Pat Metheny a Genova, la recensione del concerto
Scritto da Redazione il 31 Ottobre 2024
Pat Metheny – Dream Box Tour al Teatro Carlo Felice di Genova
29 ottobre 2024
Quando era stata l’ultima volta che ero salito in superficie? Tre mesi fa, più o meno. Stasera faceva molto meno caldo, e sono stato tentato di lasciare la tuta di neoprene, almeno sotto l’anonimo completo grigio che ho trovato al solito angolo, quello vicino alla scala che mi porta su, verso il porto. Una breve passeggiata, ed eccomi al Teatro Carlo Felice.
Un’acustica splendida per un concerto di cui in molti mi avevano parlato: Pat Metheny, il genio della chitarra.
All’inizio sembra che io debba assistervi dall’ultimo ordine di posti in galleria, poi alla fine mi sposto, scendo giù in platea e mi godo una vista totalmente libera su uno show set misterioso: le chitarre ci sono, ma spiccano tre installazioni coperte a cingere lo strumento che Pat predilige.
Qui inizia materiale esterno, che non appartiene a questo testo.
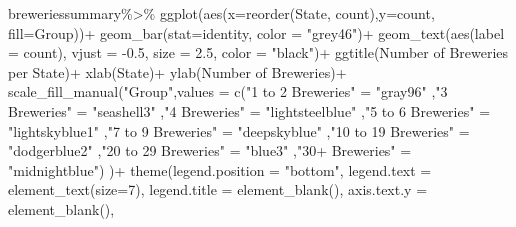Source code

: \documentclass[
]{article}
\newenvironment{Shaded}{\begin{snugshade}}{\end{snugshade}}
\newcommand{\AttributeTok}[1]{\textcolor[rgb]{0.77,0.63,0.00}{#1}}
\newcommand{\DecValTok}[1]{\textcolor[rgb]{0.00,0.00,0.81}{#1}}
\newcommand{\FloatTok}[1]{\textcolor[rgb]{0.00,0.00,0.81}{#1}}
\newcommand{\FunctionTok}[1]{\textcolor[rgb]{0.00,0.00,0.00}{#1}}
\newcommand{\NormalTok}[1]{#1}
\newcommand{\OtherTok}[1]{\textcolor[rgb]{0.56,0.35,0.01}{#1}}
\newcommand{\SpecialCharTok}[1]{\textcolor[rgb]{0.00,0.00,0.00}{#1}}
\newcommand{\StringTok}[1]{\textcolor[rgb]{0.31,0.60,0.02}{#1}}
\begin{document}
\begin{Shaded}
\begin{Highlighting}[]
\NormalTok{breweriessummary}\SpecialCharTok{\%\textgreater{}\%}
  \FunctionTok{ggplot}\NormalTok{(}\FunctionTok{aes}\NormalTok{(}\AttributeTok{x=}\FunctionTok{reorder}\NormalTok{(State, count),}\AttributeTok{y=}\NormalTok{count, }\AttributeTok{fill=}\NormalTok{Group))}\SpecialCharTok{+}
  \FunctionTok{geom\_bar}\NormalTok{(}\AttributeTok{stat=}\StringTok{\textquotesingle{}identity\textquotesingle{}}\NormalTok{, }\AttributeTok{color =} \StringTok{"grey46"}\NormalTok{)}\SpecialCharTok{+}
  \FunctionTok{geom\_text}\NormalTok{(}\FunctionTok{aes}\NormalTok{(}\AttributeTok{label  =}\NormalTok{ count), }\AttributeTok{vjust =} \SpecialCharTok{{-}}\FloatTok{0.5}\NormalTok{, }\AttributeTok{size =} \FloatTok{2.5}\NormalTok{, }\AttributeTok{color =} \StringTok{"black"}\NormalTok{)}\SpecialCharTok{+}
  \FunctionTok{ggtitle}\NormalTok{(}\StringTok{\textquotesingle{}Number of Breweries per State\textquotesingle{}}\NormalTok{)}\SpecialCharTok{+}
  \FunctionTok{xlab}\NormalTok{(}\StringTok{\textquotesingle{}State\textquotesingle{}}\NormalTok{)}\SpecialCharTok{+}
  \FunctionTok{ylab}\NormalTok{(}\StringTok{\textquotesingle{}Number of Breweries\textquotesingle{}}\NormalTok{)}\SpecialCharTok{+}
  \FunctionTok{scale\_fill\_manual}\NormalTok{(}\StringTok{"Group"}\NormalTok{,}\AttributeTok{values =} \FunctionTok{c}\NormalTok{(}\StringTok{"1 to 2 Breweries"} \OtherTok{=} \StringTok{"gray96"}
\NormalTok{                                       ,}\StringTok{"3 Breweries"} \OtherTok{=} \StringTok{"seashell3"}
\NormalTok{                                       ,}\StringTok{"4 Breweries"} \OtherTok{=} \StringTok{"lightsteelblue"}
\NormalTok{                                       ,}\StringTok{"5 to 6 Breweries"}  \OtherTok{=} \StringTok{"lightskyblue1"}
\NormalTok{                                       ,}\StringTok{"7 to 9 Breweries"} \OtherTok{=} \StringTok{"deepskyblue"}
\NormalTok{                                       ,}\StringTok{"10 to 19 Breweries"} \OtherTok{=} \StringTok{"dodgerblue2"}
\NormalTok{                                       ,}\StringTok{"20 to 29 Breweries"} \OtherTok{=} \StringTok{"blue3"}
\NormalTok{                                       ,}\StringTok{"30+ Breweries"} \OtherTok{=} \StringTok{"midnightblue"}\NormalTok{) )}\SpecialCharTok{+}
  \FunctionTok{theme}\NormalTok{(}\AttributeTok{legend.position =} \StringTok{"bottom"}\NormalTok{,}
        \AttributeTok{legend.text =} \FunctionTok{element\_text}\NormalTok{(}\AttributeTok{size=}\DecValTok{7}\NormalTok{),}
        \AttributeTok{legend.title =} \FunctionTok{element\_blank}\NormalTok{(),}
        \AttributeTok{axis.text.y =} \FunctionTok{element\_blank}\NormalTok{(),}

\end{Highlighting}
\end{Shaded}
\end{document}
La curiosità è tanta, Metheny ha fatto sold out qui a Genova per la sua tournée italiana, il Dream Box/Moon Dial Tour che, mi accorgo, ha molto in comune con i Manholes di Ubik.
Il percorso, anzitutto, ogni tappa la sua importanza, dalla chitarra acustica alla baritona, alla favolosa chitarra composita Picasso a 42 corde, una selva di manici e tonalità da arpa. Il viaggio, poi, da sempre fondamentale in se’ per Ubik, e da sempre suggestione ammaliante per Metheny. Un viaggio insieme evocativo e commotivo, con l’omaggio al compagno di tanto cammino Charlie Haden.
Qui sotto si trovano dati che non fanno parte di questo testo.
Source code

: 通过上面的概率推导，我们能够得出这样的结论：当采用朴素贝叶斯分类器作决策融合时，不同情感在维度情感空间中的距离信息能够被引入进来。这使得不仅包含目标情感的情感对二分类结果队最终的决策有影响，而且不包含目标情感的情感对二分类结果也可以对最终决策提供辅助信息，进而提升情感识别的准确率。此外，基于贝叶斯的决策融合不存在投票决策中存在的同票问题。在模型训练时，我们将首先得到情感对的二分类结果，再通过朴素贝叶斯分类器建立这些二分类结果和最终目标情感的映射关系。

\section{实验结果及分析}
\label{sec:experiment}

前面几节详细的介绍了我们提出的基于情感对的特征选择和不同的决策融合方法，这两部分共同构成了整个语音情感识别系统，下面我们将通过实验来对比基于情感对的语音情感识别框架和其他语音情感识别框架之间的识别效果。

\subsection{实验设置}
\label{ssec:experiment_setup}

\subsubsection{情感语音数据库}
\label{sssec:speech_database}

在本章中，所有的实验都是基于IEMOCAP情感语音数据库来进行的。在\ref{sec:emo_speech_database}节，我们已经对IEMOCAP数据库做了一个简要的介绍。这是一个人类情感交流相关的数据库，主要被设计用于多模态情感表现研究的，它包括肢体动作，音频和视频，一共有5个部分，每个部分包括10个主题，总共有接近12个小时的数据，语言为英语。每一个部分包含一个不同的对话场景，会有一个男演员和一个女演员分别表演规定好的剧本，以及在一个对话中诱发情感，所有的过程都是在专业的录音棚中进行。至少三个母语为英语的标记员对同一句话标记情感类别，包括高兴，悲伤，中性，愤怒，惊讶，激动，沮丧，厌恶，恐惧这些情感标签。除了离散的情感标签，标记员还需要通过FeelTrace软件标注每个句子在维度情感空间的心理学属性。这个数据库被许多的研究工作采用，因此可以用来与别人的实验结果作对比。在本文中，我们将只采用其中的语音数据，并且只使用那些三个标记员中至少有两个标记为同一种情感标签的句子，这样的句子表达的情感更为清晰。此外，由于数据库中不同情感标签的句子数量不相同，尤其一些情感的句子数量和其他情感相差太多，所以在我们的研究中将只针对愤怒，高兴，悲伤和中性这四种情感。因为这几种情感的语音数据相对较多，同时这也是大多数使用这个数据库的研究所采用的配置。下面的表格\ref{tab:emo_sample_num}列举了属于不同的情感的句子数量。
E infine il percorso solista, che scivola tra corde, tastiere e aneddoti, la tradizione musicale familiare che però si incentrava sulla tromba; lui, il figlio degenere che sceglie invece questo strumento così indefinibile, la chitarra, che evoca Hendrix, ma anche Segovia, oppure la Garota de Ipanema e altri standard che scivolano dall’etnico alla ambient music al jazz. Un jazz gentile, che però non manca di momenti di durezza sperimentale, ancora corde strusciate e grattate e quindi il ritmo che ci salverà tutti.
Ma non basta. In un teatro in cui basta levare uno smartphone per essere tempestati di fastidiosissimi laser rosso fuoco – Metheny ha proibito le riprese col cellulare del suo concerto – a un certo punto si disvela la natura delle installazioni: sotto i teli scuri altre chitarre e un basso, in una frenesia da installazione che musicalmente si traduce in temi che si intrecciano e si sovrappongono come in un’orchestra.
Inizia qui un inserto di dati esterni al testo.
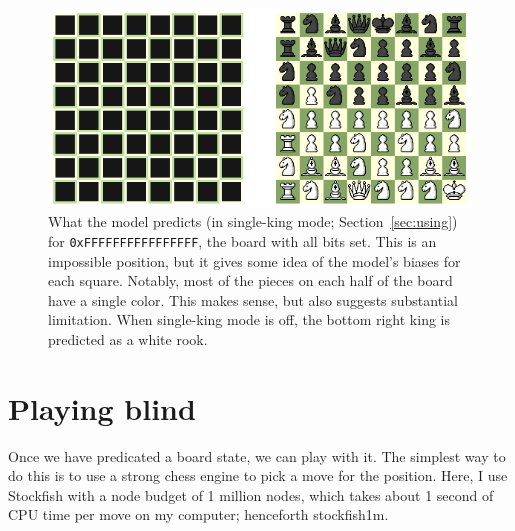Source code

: \documentclass[twocolumn]{amsart}
\begin{document}
\begin{figure}[ht]
\includegraphics[width=0.9 \linewidth]{blind-allon}
\caption{What the model predicts (in single-king mode;
  Section~\ref{sec:using}) for {\tt 0xFFFFFFFFFFFFFFFF}, the board
  with all bits set. This is an impossible position, but it gives some
  idea of the model's biases for each square. Notably, most of the pieces
  on each half of the board have a single color. This makes sense, but
  also suggests substantial limitation. When single-king mode is off,
  the bottom right king is predicted as a white rook.} \label{fig:allon}
\end{figure}

\section{Playing blind}

Once we have predicated a board state, we can play with it. The
simplest way to do this is to use a strong chess engine to pick a move
for the position. Here, I use Stockfish with a node budget of 1
million nodes, which takes about 1 second of CPU time per move on my
computer; henceforth {\sf stockfish1m}.
\end{document}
E infine l’Orchestrion vera e propria, l’orchestra elettromeccanica, un vero gioiello anche questo accumulativo, un omaggio inconsapevole a Otto e Barnelli: una selva di bacchette che, in fila ordinata, percuote pelli all’unisono, xilofoni che si animano e luci che vanno su e giù come specials di un antico flipper. Così come va su e giù la meraviglia di Ubik, di tempo in tempo solleticato, percosso, carezzato da arie elaborate e insieme immediate come la vita.
Così come immediato e’ il modo in cui Pat spiega l’accordatura della chitarra baritona, in realtà una faccenda molto complessa, che necessita corde di tipo adeguato, e non ne girano molte, solo nei posti giusti, per dirla come ne parlerebbe qualcun altro.
La tempesta perfetta, verrebbe da dire, un occhio di ciclone in cui alla fine, dopo tanto peregrinare armonico, tra uno standard e l’altro, si capisce che ci si è fermati su una nuvola a contemplare il Nirvana.
Cinquant’anni di musica in poco meno di due ore, cinquanta album e cinquanta ispirazioni diverse. Il folletto Pat Metheny, l’iconica zazzerona ormai sale e pepe per settant’anni portati benissimo, concede tre magnifici bis, poi saluta. Stonato da tanta bellezza, Ubik scivola nelle sue familiari ombre e, muovendosi al ritmo di una malinconica bossanova, riguadagna le sue gallerie. Riemergerà ancora, molto presto.